Data section:
§ §

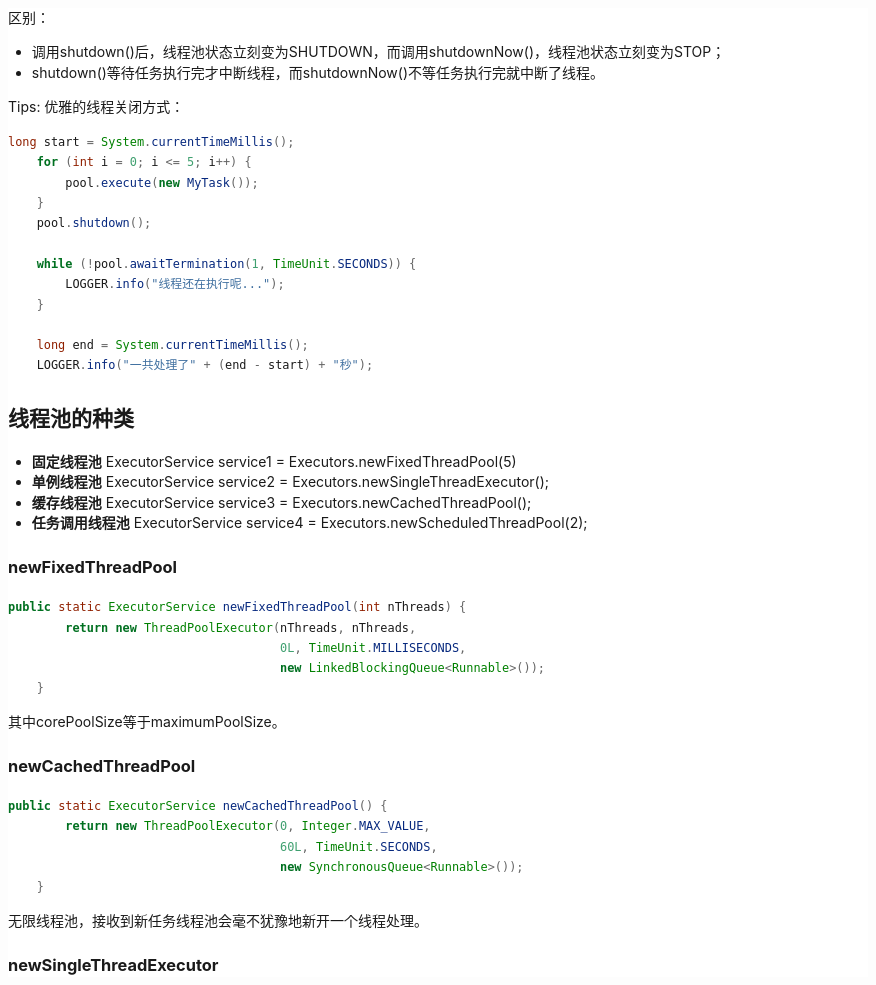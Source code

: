 区别：

- 调用shutdown()后，线程池状态立刻变为SHUTDOWN，而调用shutdownNow()，线程池状态立刻变为STOP；
- shutdown()等待任务执行完才中断线程，而shutdownNow()不等任务执行完就中断了线程。

Tips: 优雅的线程关闭方式：

```java
long start = System.currentTimeMillis();
    for (int i = 0; i <= 5; i++) {
        pool.execute(new MyTask());
    }
    pool.shutdown();

    while (!pool.awaitTermination(1, TimeUnit.SECONDS)) {
        LOGGER.info("线程还在执行呢...");
    }

    long end = System.currentTimeMillis();
    LOGGER.info("一共处理了" + (end - start) + "秒");
```

## 线程池的种类
- **固定线程池** ExecutorService service1 = Executors.newFixedThreadPool(5)
- **单例线程池** ExecutorService service2 = Executors.newSingleThreadExecutor();
- **缓存线程池** ExecutorService service3 = Executors.newCachedThreadPool();
- **任务调用线程池** ExecutorService service4 = Executors.newScheduledThreadPool(2);

### newFixedThreadPool

```java
public static ExecutorService newFixedThreadPool(int nThreads) {
        return new ThreadPoolExecutor(nThreads, nThreads,
                                      0L, TimeUnit.MILLISECONDS,
                                      new LinkedBlockingQueue<Runnable>());
    }
```

其中corePoolSize等于maximumPoolSize。

### newCachedThreadPool

```java
public static ExecutorService newCachedThreadPool() {
        return new ThreadPoolExecutor(0, Integer.MAX_VALUE,
                                      60L, TimeUnit.SECONDS,
                                      new SynchronousQueue<Runnable>());
    }
```

无限线程池，接收到新任务线程池会毫不犹豫地新开一个线程处理。

### newSingleThreadExecutor
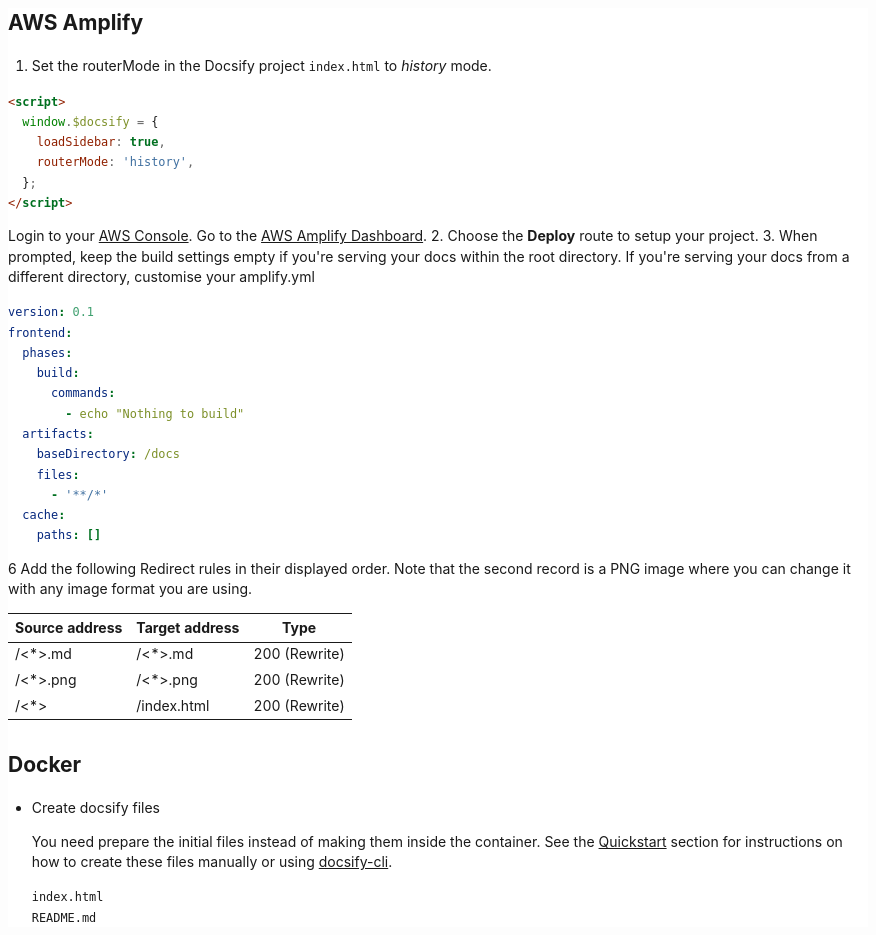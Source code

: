 ## AWS Amplify

1. Set the routerMode in the Docsify project `index.html` to _history_ mode.

```html
<script>
  window.$docsify = {
    loadSidebar: true,
    routerMode: 'history',
  };
</script>
```

   Login to your [AWS Console](https://aws.amazon.com).
 Go to the [AWS Amplify Dashboard](https://aws.amazon.com/amplify).
2. Choose the **Deploy** route to setup your project.
3. When prompted, keep the build settings empty if you're serving your docs within the root directory. If you're serving your docs from a different directory, customise your amplify.yml

```yml
version: 0.1
frontend:
  phases:
    build:
      commands:
        - echo "Nothing to build"
  artifacts:
    baseDirectory: /docs
    files:
      - '**/*'
  cache:
    paths: []
```

6 Add the following Redirect rules in their displayed order. Note that the second record is a PNG image where you can change it with any image format you are using.

| Source address | Target address | Type          |
| -------------- | -------------- | ------------- |
| /<\*>.md       | /<\*>.md       | 200 (Rewrite) |
| /<\*>.png      | /<\*>.png      | 200 (Rewrite) |
| /<\*>          | /index.html    | 200 (Rewrite) |

## Docker

- Create docsify files

  You need prepare the initial files instead of making them inside the container.
  See the [Quickstart](https://docsify.js.org/#/quickstart) section for instructions on how to create these files manually or using [docsify-cli](https://github.com/docsifyjs/docsify-cli).

  ```sh
  index.html
  README.md
  ```

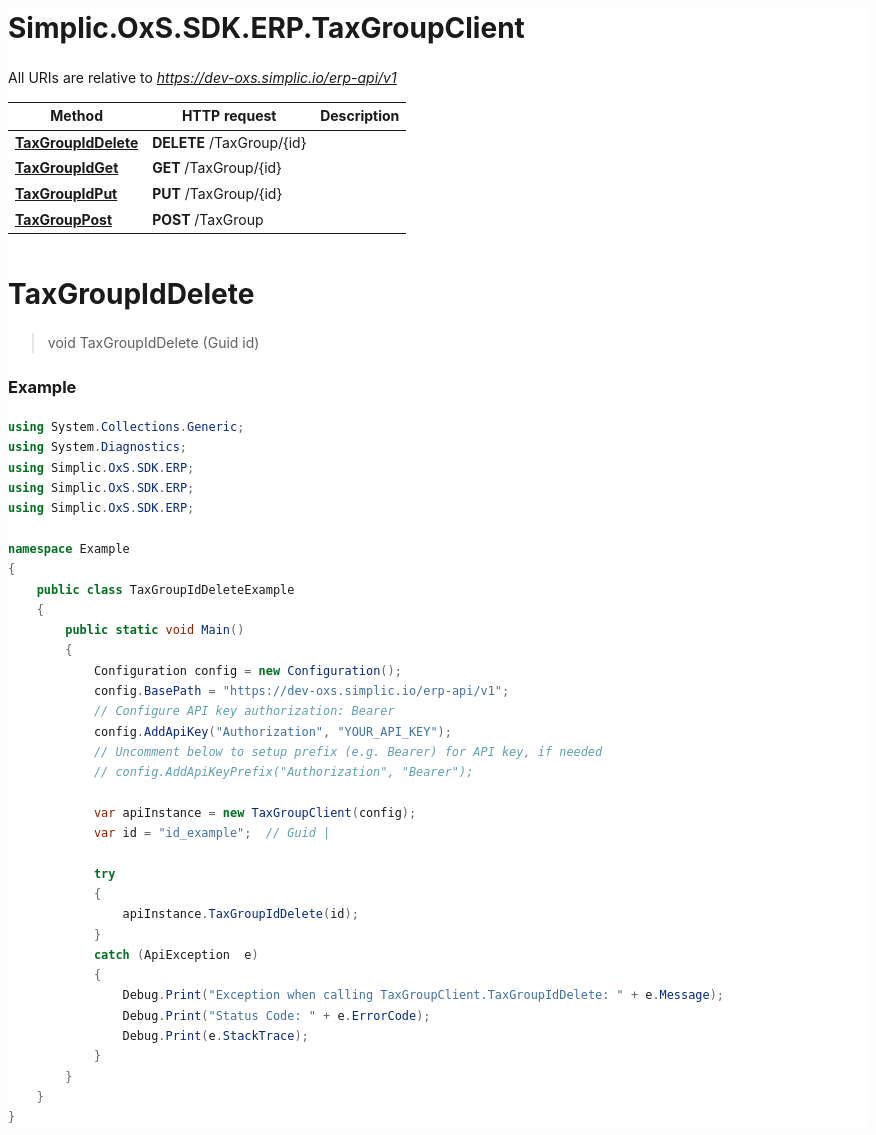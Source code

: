 # Simplic.OxS.SDK.ERP.TaxGroupClient

All URIs are relative to *https://dev-oxs.simplic.io/erp-api/v1*

| Method | HTTP request | Description |
|--------|--------------|-------------|
| [**TaxGroupIdDelete**](TaxGroupClient.md#taxgroupiddelete) | **DELETE** /TaxGroup/{id} |  |
| [**TaxGroupIdGet**](TaxGroupClient.md#taxgroupidget) | **GET** /TaxGroup/{id} |  |
| [**TaxGroupIdPut**](TaxGroupClient.md#taxgroupidput) | **PUT** /TaxGroup/{id} |  |
| [**TaxGroupPost**](TaxGroupClient.md#taxgrouppost) | **POST** /TaxGroup |  |

<a id="taxgroupiddelete"></a>
# **TaxGroupIdDelete**
> void TaxGroupIdDelete (Guid id)



### Example
```csharp
using System.Collections.Generic;
using System.Diagnostics;
using Simplic.OxS.SDK.ERP;
using Simplic.OxS.SDK.ERP;
using Simplic.OxS.SDK.ERP;

namespace Example
{
    public class TaxGroupIdDeleteExample
    {
        public static void Main()
        {
            Configuration config = new Configuration();
            config.BasePath = "https://dev-oxs.simplic.io/erp-api/v1";
            // Configure API key authorization: Bearer
            config.AddApiKey("Authorization", "YOUR_API_KEY");
            // Uncomment below to setup prefix (e.g. Bearer) for API key, if needed
            // config.AddApiKeyPrefix("Authorization", "Bearer");

            var apiInstance = new TaxGroupClient(config);
            var id = "id_example";  // Guid | 

            try
            {
                apiInstance.TaxGroupIdDelete(id);
            }
            catch (ApiException  e)
            {
                Debug.Print("Exception when calling TaxGroupClient.TaxGroupIdDelete: " + e.Message);
                Debug.Print("Status Code: " + e.ErrorCode);
                Debug.Print(e.StackTrace);
            }
        }
    }
}
```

§ §

Work request: If a line in the entries above contains "static", report it.

Finished exercise:
public static ExecutorService newFixedThreadPool(int nThreads) {
public static ExecutorService newCachedThreadPool() {
        public static void Main()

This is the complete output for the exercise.